_Exercise details_
Please state how many lines in the records contain the string "MediaTek", with no words besides the number.

(Plain-text document sources)
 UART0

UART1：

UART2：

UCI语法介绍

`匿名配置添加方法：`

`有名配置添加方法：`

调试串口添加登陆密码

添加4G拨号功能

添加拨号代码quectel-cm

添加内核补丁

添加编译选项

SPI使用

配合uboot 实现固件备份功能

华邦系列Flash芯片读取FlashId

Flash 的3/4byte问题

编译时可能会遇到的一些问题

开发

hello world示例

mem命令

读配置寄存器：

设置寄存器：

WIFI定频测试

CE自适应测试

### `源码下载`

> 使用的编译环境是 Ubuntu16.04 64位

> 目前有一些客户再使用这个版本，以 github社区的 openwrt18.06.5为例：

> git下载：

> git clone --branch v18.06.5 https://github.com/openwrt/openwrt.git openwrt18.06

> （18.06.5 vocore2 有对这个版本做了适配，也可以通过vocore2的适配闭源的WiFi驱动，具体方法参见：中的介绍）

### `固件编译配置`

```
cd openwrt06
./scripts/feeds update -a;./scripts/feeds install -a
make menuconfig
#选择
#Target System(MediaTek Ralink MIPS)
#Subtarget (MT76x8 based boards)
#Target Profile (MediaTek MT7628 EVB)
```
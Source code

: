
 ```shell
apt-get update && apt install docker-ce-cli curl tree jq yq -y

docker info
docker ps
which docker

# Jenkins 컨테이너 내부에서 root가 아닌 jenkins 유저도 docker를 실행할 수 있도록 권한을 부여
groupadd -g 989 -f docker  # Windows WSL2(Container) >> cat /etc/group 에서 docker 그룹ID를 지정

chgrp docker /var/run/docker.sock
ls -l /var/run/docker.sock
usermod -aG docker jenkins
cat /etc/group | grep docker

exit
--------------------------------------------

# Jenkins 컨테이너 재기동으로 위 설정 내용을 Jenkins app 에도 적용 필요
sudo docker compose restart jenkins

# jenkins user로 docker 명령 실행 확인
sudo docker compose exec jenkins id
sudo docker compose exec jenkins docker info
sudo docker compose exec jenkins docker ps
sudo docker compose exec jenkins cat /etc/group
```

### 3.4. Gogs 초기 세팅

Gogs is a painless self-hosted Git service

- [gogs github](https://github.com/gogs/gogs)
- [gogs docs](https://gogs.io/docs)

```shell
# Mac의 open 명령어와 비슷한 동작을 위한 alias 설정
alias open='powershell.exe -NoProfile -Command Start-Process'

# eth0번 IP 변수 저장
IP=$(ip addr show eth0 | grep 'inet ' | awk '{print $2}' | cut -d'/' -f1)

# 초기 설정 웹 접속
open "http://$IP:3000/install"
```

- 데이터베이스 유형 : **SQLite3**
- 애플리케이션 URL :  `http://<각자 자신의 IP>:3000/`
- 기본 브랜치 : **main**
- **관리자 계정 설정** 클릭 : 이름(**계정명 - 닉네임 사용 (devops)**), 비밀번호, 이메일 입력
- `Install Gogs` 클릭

_Solution for this exercise_
2